GIS/Public/private partnership builds online GIS
Citizens have grown to expect increased Internet access to their governments, but keeping pace with the demand poses a special challenge for local governments with limited budgets. For many years, that was the case in Burke County, N.C., but now the county is setting a new standard for the way governments make information public. With the help of the local Board of Realtors, the county is providing 24-hour, online access to tax and land records through a web-based GIS.
The county had been looking for a computerized public access system for nearly a decade but could not find an affordable solution. Last year, however, Bill Davis and Clint Lytle, Burke County appraisers and members of the local Board of Realtors, located a potential online GIS in WebGIS.net from Anderson & Associates, Blacksburg, Va.
To avoid putting a financial strain on the county and to satisfy the public’s need for the system, Davis and Lytle convinced the Board of Realtors to sponsor the county’s system for its first two years of implementation and then turn it over to the county. “One of the problems we face today is that everybody wants the government to pay for something they need,” Lytle says. “If you’ve got the money, work with the government, pay for it, and get it.”
The setup fee for getting the county’s records online was $5,400, and the monthly service charge for hosting the data is less than $500. Setup took about two months.
The program uses a browser interface to simplify database queries for users, who need only point and click to call up geographic data and view online maps.
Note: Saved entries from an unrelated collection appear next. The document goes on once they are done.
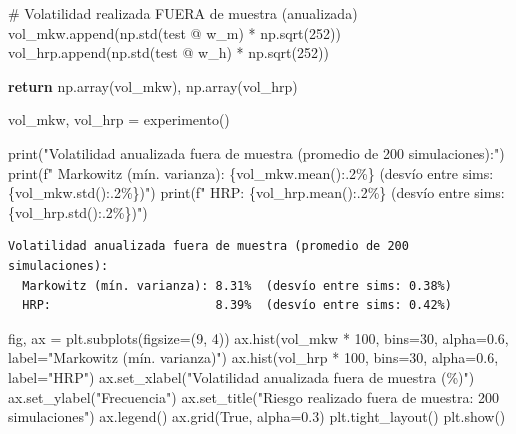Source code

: \documentclass[
  spanish,
  letterpaper,
  DIV=11,
  numbers=noendperiod]{scrreprt}
\newenvironment{Shaded}{\begin{snugshade}}{\end{snugshade}}
\newcommand{\BuiltInTok}[1]{\textcolor[rgb]{0.00,0.23,0.31}{#1}}
\newcommand{\CommentTok}[1]{\textcolor[rgb]{0.37,0.37,0.37}{#1}}
\newcommand{\ControlFlowTok}[1]{\textcolor[rgb]{0.00,0.23,0.31}{\textbf{#1}}}
\newcommand{\DecValTok}[1]{\textcolor[rgb]{0.68,0.00,0.00}{#1}}
\newcommand{\FloatTok}[1]{\textcolor[rgb]{0.68,0.00,0.00}{#1}}
\newcommand{\NormalTok}[1]{\textcolor[rgb]{0.00,0.23,0.31}{#1}}
\newcommand{\OperatorTok}[1]{\textcolor[rgb]{0.37,0.37,0.37}{#1}}
\newcommand{\SpecialCharTok}[1]{\textcolor[rgb]{0.37,0.37,0.37}{#1}}
\newcommand{\SpecialStringTok}[1]{\textcolor[rgb]{0.13,0.47,0.30}{#1}}
\newcommand{\StringTok}[1]{\textcolor[rgb]{0.13,0.47,0.30}{#1}}
\newcommand{\VariableTok}[1]{\textcolor[rgb]{0.07,0.07,0.07}{#1}}
\begin{document}
\begin{Shaded}
\begin{Highlighting}[]
        \CommentTok{\# Volatilidad realizada FUERA de muestra (anualizada)}
\NormalTok{        vol\_mkw.append(np.std(test }\OperatorTok{@}\NormalTok{ w\_m) }\OperatorTok{*}\NormalTok{ np.sqrt(}\DecValTok{252}\NormalTok{))}
\NormalTok{        vol\_hrp.append(np.std(test }\OperatorTok{@}\NormalTok{ w\_h) }\OperatorTok{*}\NormalTok{ np.sqrt(}\DecValTok{252}\NormalTok{))}

    \ControlFlowTok{return}\NormalTok{ np.array(vol\_mkw), np.array(vol\_hrp)}

\NormalTok{vol\_mkw, vol\_hrp }\OperatorTok{=}\NormalTok{ experimento()}

\BuiltInTok{print}\NormalTok{(}\StringTok{"Volatilidad anualizada fuera de muestra (promedio de 200 simulaciones):"}\NormalTok{)}
\BuiltInTok{print}\NormalTok{(}\SpecialStringTok{f"  Markowitz (mín. varianza): }\SpecialCharTok{\{}\NormalTok{vol\_mkw}\SpecialCharTok{.}\NormalTok{mean()}\SpecialCharTok{:.2\%\}}\SpecialStringTok{  (desvío entre sims: }\SpecialCharTok{\{}\NormalTok{vol\_mkw}\SpecialCharTok{.}\NormalTok{std()}\SpecialCharTok{:.2\%\}}\SpecialStringTok{)"}\NormalTok{)}
\BuiltInTok{print}\NormalTok{(}\SpecialStringTok{f"  HRP:                       }\SpecialCharTok{\{}\NormalTok{vol\_hrp}\SpecialCharTok{.}\NormalTok{mean()}\SpecialCharTok{:.2\%\}}\SpecialStringTok{  (desvío entre sims: }\SpecialCharTok{\{}\NormalTok{vol\_hrp}\SpecialCharTok{.}\NormalTok{std()}\SpecialCharTok{:.2\%\}}\SpecialStringTok{)"}\NormalTok{)}
\end{Highlighting}
\end{Shaded}

\begin{verbatim}
Volatilidad anualizada fuera de muestra (promedio de 200 simulaciones):
  Markowitz (mín. varianza): 8.31%  (desvío entre sims: 0.38%)
  HRP:                       8.39%  (desvío entre sims: 0.42%)
\end{verbatim}

\begin{Shaded}
\begin{Highlighting}[]
\NormalTok{fig, ax }\OperatorTok{=}\NormalTok{ plt.subplots(figsize}\OperatorTok{=}\NormalTok{(}\DecValTok{9}\NormalTok{, }\DecValTok{4}\NormalTok{))}
\NormalTok{ax.hist(vol\_mkw }\OperatorTok{*} \DecValTok{100}\NormalTok{, bins}\OperatorTok{=}\DecValTok{30}\NormalTok{, alpha}\OperatorTok{=}\FloatTok{0.6}\NormalTok{, label}\OperatorTok{=}\StringTok{"Markowitz (mín. varianza)"}\NormalTok{)}
\NormalTok{ax.hist(vol\_hrp }\OperatorTok{*} \DecValTok{100}\NormalTok{, bins}\OperatorTok{=}\DecValTok{30}\NormalTok{, alpha}\OperatorTok{=}\FloatTok{0.6}\NormalTok{, label}\OperatorTok{=}\StringTok{"HRP"}\NormalTok{)}
\NormalTok{ax.set\_xlabel(}\StringTok{"Volatilidad anualizada fuera de muestra (\%)"}\NormalTok{)}
\NormalTok{ax.set\_ylabel(}\StringTok{"Frecuencia"}\NormalTok{)}
\NormalTok{ax.set\_title(}\StringTok{"Riesgo realizado fuera de muestra: 200 simulaciones"}\NormalTok{)}
\NormalTok{ax.legend()}
\NormalTok{ax.grid(}\VariableTok{True}\NormalTok{, alpha}\OperatorTok{=}\FloatTok{0.3}\NormalTok{)}
\NormalTok{plt.tight\_layout()}
\NormalTok{plt.show()}
\end{Highlighting}
\end{Shaded}
\end{document}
Search and zoom tools provide access to property attributes, spatial data, flood zones and specialized layers, such as voting districts and zoning.
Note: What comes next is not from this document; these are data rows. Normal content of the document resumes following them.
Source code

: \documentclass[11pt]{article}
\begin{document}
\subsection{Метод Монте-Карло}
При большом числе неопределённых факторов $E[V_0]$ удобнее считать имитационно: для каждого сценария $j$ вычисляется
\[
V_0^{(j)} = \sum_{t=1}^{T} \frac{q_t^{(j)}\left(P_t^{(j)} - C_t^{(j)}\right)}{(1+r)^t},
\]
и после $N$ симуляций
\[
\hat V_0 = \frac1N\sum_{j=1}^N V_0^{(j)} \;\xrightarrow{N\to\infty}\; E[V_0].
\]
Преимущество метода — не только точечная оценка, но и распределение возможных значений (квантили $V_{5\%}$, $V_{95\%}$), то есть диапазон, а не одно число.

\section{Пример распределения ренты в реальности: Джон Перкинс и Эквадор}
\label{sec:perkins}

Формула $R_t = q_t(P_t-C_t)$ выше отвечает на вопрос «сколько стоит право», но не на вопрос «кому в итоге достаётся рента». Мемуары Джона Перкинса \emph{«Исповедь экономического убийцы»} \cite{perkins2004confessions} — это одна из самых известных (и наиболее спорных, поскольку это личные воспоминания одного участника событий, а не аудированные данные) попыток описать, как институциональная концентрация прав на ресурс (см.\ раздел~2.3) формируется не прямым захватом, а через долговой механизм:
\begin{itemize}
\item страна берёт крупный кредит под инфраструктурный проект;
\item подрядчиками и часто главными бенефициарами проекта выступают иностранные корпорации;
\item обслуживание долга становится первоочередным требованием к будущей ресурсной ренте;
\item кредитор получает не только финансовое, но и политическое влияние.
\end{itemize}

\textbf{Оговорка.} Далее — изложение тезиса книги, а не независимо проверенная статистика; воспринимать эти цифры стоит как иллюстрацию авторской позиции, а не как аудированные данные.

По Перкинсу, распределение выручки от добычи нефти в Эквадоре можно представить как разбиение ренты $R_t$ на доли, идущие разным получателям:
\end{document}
The system was deployed in November 1999, and the site averages about 600 visitors per week. In addition, foot traffic through the county office has decreased by 50 percent, according to Burke County GIS Specialist Scott Black. “Our appraisal staff has noticed a big decrease in the number of regular users, like realtors and surveyors, which frees us up to spend more time with the average taxpayer,” Black says. “We used to spend a lot of time faxing property record cards and mailing maps to people and businesses. Now that the information is available online, we can refer people to the web site.”